Here is what NASCAR vice president of competition Robin Pemberton had to say about it: “Sometimes, some people are a little more needy than others and they want to see that for whatever reason. And whatever their thought process and beliefs with the governing body (are), they think they need proof.”
Well … yeah. Yeah, they do. And for good reason. When a late race caution impacts the outcome of a race, I think the fans and drivers have a darn good reason for wanting proof. A water bottle is enough for a good laugh when the caution is called in the middle of the race with no consequences, but when it changes the course of a race? Is mentioning what was so dire to throw the yellow for it such a huge task for them?
I understand that they don’t control the TV cameras, but for crying out loud … The fans are what keeps this show on the road, and at least telling them what the caution is for shouldn’t be that difficult.
Who was the incompetent party in the Carl Edwards restart issue?
If you don’t already know about what happened, you probably haven’t been keeping up with NASCAR in which case I’m not sure why you’re reading this column. But, in short, Edwards was told by his spotter that he was the leader, when in fact he wasn’t, and he restarted as such. He was penalized for it—though part of the issue was his accelerating outside of the restart box—and cried foul. Edwards’s spotter claims that NASCAR told them they were leader and the scoring monitor supported that, while NASCAR says said spotter Jason Hedlesky was in the wrong.

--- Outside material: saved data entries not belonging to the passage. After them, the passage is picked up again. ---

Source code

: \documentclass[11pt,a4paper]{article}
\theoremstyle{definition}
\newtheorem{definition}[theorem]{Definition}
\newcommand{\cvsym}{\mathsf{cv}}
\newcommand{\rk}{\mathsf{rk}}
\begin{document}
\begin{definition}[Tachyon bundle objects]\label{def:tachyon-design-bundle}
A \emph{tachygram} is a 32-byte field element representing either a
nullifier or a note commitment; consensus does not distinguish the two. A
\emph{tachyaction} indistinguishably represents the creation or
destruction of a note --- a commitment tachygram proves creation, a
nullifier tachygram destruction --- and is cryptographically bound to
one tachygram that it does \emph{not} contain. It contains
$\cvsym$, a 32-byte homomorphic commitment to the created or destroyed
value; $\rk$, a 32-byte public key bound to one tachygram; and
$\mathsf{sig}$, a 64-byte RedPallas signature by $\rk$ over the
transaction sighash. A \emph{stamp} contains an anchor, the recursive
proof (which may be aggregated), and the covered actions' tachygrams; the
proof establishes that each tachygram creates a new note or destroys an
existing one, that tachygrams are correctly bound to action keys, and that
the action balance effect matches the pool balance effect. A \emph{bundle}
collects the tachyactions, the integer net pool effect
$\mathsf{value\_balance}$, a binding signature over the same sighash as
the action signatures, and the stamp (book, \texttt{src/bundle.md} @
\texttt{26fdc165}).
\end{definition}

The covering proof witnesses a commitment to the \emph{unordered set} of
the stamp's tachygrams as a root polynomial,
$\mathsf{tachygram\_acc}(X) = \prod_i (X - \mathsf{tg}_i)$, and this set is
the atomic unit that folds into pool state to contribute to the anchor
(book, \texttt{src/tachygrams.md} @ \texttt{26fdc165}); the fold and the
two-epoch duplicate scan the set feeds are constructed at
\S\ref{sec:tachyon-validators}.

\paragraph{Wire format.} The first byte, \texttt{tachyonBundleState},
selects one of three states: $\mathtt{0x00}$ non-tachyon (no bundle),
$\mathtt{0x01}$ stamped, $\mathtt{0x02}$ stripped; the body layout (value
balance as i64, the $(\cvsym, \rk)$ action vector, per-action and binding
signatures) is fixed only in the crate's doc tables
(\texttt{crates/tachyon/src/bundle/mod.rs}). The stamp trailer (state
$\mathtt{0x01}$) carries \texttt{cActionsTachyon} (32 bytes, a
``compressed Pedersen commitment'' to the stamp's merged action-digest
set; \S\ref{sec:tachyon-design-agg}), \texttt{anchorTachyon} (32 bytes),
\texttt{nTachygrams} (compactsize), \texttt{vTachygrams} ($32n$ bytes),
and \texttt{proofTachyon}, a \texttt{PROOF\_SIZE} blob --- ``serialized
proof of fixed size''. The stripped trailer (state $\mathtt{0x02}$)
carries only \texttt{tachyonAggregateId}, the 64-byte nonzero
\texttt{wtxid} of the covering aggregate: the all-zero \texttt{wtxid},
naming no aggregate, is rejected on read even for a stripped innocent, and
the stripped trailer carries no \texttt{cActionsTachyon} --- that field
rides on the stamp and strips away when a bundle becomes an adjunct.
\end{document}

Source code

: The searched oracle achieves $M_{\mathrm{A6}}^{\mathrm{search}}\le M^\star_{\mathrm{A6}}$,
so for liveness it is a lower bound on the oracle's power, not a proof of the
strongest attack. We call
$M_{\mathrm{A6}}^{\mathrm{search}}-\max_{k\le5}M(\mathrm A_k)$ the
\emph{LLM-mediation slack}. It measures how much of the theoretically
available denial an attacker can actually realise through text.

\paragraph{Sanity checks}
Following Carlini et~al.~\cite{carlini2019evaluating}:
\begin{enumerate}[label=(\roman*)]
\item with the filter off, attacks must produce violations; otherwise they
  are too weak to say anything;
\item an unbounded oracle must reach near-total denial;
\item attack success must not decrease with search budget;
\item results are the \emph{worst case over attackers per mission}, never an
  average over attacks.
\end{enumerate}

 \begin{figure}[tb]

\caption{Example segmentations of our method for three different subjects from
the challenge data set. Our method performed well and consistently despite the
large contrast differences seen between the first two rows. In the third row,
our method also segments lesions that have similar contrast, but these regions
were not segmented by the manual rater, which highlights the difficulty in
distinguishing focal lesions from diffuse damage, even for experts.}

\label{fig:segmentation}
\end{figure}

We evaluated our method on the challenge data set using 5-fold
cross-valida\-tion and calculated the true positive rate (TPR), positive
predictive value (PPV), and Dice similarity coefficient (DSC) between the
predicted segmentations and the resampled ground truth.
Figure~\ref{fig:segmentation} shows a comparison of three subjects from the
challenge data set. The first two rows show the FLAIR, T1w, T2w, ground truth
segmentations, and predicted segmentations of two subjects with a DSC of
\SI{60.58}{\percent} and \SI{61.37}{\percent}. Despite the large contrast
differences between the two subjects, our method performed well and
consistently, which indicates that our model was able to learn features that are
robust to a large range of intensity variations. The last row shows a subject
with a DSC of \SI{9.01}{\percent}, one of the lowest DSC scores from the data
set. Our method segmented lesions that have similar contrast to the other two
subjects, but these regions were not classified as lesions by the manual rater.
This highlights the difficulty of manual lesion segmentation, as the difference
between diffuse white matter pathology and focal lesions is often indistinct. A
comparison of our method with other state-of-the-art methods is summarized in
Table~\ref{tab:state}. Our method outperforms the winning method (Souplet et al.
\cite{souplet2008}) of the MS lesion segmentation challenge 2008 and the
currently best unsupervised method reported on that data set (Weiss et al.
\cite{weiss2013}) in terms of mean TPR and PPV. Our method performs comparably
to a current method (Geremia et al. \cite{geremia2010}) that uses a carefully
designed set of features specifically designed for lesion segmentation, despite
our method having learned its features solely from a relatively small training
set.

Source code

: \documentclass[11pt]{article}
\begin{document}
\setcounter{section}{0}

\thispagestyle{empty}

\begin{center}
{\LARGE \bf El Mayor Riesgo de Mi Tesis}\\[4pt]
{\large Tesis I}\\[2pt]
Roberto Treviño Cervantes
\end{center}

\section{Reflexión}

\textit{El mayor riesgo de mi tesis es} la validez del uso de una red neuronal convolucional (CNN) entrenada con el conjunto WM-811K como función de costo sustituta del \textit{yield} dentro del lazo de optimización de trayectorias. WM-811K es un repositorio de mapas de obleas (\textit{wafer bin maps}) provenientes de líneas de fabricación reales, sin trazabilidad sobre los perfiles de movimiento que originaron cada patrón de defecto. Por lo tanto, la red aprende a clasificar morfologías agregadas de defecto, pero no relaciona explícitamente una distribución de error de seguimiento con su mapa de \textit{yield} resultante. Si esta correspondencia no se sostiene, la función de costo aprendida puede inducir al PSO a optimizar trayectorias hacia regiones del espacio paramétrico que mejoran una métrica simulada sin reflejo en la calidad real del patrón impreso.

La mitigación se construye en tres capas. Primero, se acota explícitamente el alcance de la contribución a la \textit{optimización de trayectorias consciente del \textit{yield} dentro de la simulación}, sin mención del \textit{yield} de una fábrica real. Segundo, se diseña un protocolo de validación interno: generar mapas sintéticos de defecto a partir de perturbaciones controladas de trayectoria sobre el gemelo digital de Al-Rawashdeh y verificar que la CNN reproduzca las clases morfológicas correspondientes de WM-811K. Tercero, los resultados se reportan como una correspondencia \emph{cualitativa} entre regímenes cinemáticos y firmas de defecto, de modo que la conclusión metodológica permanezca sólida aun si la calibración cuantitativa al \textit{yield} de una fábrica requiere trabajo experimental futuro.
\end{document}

Seriously, do these guys not do this every freaking week? If it was a scoring error—and even NASCAR admitted that the scoring pylon showed Edwards as the leader at one point—then they need to own up to it and figure the problem out. Additionally, I can’t imagine that the “official” restart positions don’t become a tad mangled if one car’s transponder crosses the start/finish line before the other’s even though technically they are scored the other way around. It’s just the way it works. So why is this suddenly a problem and where did the miscommunication occur?
Honestly, it doesn’t matter. NASCAR needs to not be so high-and-mighty about it, since all signs point to a scoring error, and in the meantime the spotters need to pay attention to where their drivers are really ranked instead of what the pylon says. At least under caution. Again, I don’t understand why this is being portrayed as a new issue. How hard is it to tell second from first?
Is this Dale Earnhardt Jr.’s weekend?
Yeah, I know, we ask this every time they go to Talladega, but at least Earnhardt has the stats to back it up this weekend. He has everything lined up for him right now: the consistency, the momentum, equipment, and, yes, even talent. Add all that together at one of his best racetracks, and it could potentially be that moment Junior Nation has been waiting for, for almost four years now.
Then again, it’s Talladega and he could crash on the first lap. But that’s beside the point. If Earnhardt does indeed win on Sunday, it won’t be because it’s a restrictor plate race. It will be because this team is competitive as it has ever been and are showing a surge in competitiveness not many thought they were capable of. Whether that’s due to Steve Letarte, a renewed confidence in Earnhardt, or both, this team is due to break out sooner rather than later.